What to produce:
Begin at the top of the following data. Copy each line exactly until you have copied the line containing "### Setup & Configuration".

Top of Data in this exercise

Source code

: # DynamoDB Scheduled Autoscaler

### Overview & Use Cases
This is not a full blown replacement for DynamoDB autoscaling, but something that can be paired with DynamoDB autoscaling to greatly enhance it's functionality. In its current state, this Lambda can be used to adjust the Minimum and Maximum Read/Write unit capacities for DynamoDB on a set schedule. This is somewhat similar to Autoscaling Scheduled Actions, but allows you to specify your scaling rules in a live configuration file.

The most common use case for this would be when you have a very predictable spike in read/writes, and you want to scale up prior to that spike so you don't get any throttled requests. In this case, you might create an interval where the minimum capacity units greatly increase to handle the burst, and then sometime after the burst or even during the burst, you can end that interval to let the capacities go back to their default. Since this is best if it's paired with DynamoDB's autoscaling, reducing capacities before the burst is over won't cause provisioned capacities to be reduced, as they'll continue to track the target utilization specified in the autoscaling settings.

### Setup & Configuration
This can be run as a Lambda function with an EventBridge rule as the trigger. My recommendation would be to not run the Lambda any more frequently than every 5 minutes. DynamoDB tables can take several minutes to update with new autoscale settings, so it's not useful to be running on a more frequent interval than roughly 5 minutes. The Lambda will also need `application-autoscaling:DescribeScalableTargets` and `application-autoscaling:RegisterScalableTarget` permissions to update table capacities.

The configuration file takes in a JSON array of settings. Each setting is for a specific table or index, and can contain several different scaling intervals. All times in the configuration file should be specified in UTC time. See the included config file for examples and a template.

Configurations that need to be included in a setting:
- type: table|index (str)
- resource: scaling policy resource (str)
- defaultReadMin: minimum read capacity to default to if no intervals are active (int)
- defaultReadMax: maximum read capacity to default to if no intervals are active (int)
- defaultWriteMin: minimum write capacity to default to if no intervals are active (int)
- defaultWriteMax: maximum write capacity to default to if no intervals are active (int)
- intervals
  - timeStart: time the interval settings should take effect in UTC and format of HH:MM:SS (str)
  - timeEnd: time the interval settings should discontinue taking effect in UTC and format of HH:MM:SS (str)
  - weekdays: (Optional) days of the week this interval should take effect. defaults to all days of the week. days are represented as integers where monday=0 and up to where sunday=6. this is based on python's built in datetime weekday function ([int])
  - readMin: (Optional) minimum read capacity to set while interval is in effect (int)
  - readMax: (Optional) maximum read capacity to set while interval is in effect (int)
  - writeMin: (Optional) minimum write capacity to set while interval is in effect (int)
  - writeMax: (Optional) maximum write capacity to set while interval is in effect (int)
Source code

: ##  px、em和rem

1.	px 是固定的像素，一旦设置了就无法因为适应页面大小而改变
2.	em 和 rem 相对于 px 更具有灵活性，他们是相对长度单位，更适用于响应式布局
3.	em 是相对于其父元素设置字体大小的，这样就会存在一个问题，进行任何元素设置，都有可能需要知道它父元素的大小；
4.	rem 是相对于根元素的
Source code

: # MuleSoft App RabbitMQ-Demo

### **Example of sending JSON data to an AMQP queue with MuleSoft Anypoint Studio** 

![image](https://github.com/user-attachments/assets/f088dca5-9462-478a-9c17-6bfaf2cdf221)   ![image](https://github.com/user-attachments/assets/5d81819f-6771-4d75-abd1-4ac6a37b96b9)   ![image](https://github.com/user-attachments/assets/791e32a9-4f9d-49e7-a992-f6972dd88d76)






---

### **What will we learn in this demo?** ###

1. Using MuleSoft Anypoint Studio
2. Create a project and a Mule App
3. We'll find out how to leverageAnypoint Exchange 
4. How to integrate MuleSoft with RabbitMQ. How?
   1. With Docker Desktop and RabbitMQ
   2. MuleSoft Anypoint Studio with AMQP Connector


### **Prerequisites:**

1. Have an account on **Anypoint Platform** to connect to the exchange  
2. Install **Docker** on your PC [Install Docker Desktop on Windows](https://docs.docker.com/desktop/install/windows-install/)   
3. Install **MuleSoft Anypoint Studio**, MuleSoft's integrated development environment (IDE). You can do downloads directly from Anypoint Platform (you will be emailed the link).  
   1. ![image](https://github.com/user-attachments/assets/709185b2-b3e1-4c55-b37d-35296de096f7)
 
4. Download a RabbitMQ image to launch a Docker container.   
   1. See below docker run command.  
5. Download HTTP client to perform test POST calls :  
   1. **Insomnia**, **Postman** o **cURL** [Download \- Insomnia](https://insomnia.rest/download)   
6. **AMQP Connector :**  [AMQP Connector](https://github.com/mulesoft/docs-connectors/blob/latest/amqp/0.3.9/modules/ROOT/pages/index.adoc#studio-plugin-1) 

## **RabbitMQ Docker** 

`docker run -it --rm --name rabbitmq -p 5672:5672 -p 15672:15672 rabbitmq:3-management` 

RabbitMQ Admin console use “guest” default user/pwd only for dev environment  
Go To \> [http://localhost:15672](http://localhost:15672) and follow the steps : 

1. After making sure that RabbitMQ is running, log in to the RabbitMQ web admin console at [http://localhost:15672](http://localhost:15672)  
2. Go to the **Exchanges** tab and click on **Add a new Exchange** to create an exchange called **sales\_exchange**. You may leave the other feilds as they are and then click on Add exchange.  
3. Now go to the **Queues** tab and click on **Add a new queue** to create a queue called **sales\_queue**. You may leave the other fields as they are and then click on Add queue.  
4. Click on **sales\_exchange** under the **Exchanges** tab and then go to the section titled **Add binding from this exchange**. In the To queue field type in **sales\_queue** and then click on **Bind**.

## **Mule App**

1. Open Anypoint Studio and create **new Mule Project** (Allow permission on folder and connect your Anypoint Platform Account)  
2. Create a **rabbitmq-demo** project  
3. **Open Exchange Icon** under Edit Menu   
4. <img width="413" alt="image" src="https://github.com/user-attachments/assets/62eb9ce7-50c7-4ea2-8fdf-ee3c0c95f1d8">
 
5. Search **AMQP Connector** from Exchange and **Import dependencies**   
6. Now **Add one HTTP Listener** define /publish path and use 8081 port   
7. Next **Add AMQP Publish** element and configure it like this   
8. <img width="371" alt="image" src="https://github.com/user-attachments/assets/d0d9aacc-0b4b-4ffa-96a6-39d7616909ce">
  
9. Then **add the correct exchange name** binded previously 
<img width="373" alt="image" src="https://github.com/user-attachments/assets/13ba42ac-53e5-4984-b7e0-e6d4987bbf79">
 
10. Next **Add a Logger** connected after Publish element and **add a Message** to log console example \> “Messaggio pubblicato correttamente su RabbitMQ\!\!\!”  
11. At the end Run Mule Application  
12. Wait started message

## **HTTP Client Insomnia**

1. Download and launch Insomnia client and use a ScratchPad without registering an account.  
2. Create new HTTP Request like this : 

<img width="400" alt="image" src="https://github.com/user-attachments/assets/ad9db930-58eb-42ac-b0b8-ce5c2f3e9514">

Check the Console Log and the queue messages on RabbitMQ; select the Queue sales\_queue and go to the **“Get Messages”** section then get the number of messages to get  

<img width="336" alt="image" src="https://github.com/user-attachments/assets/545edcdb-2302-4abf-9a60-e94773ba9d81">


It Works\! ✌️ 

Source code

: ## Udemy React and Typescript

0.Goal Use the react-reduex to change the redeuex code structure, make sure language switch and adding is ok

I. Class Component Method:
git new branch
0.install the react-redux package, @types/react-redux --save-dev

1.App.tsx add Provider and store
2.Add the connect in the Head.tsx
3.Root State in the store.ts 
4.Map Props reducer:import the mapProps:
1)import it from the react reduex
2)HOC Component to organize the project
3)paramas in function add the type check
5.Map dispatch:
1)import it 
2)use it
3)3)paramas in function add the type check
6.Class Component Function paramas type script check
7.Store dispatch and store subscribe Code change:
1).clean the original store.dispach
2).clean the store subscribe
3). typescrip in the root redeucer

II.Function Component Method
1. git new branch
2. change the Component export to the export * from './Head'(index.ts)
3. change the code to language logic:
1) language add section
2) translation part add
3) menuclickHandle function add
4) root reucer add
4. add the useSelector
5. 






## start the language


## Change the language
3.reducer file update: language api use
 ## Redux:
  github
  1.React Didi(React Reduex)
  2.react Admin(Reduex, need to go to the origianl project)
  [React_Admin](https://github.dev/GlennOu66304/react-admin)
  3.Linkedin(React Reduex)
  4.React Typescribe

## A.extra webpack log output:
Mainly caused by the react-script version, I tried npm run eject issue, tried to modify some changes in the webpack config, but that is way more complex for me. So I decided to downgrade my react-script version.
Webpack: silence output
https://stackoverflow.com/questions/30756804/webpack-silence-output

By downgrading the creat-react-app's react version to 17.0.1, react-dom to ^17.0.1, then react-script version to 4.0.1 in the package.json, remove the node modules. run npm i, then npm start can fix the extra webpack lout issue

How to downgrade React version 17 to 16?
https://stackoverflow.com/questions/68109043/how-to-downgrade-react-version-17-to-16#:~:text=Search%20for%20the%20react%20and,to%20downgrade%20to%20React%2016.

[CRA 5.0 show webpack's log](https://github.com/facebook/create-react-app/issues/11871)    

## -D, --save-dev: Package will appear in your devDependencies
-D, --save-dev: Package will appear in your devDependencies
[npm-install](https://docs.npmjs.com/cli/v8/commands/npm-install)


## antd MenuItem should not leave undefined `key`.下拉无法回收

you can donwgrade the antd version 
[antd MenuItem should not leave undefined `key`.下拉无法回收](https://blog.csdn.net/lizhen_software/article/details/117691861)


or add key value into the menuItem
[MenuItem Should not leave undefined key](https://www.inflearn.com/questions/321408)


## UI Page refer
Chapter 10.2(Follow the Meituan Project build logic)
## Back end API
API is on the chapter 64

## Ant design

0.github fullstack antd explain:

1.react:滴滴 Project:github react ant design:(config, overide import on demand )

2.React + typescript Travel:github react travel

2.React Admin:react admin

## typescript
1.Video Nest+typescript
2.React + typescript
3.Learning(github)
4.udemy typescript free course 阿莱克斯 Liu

Bottom of Data in this exercise

Result of this task:
Source code

: # DynamoDB Scheduled Autoscaler

### Overview & Use Cases
This is not a full blown replacement for DynamoDB autoscaling, but something that can be paired with DynamoDB autoscaling to greatly enhance it's functionality. In its current state, this Lambda can be used to adjust the Minimum and Maximum Read/Write unit capacities for DynamoDB on a set schedule. This is somewhat similar to Autoscaling Scheduled Actions, but allows you to specify your scaling rules in a live configuration file.

The most common use case for this would be when you have a very predictable spike in read/writes, and you want to scale up prior to that spike so you don't get any throttled requests. In this case, you might create an interval where the minimum capacity units greatly increase to handle the burst, and then sometime after the burst or even during the burst, you can end that interval to let the capacities go back to their default. Since this is best if it's paired with DynamoDB's autoscaling, reducing capacities before the burst is over won't cause provisioned capacities to be reduced, as they'll continue to track the target utilization specified in the autoscaling settings.

### Setup & Configuration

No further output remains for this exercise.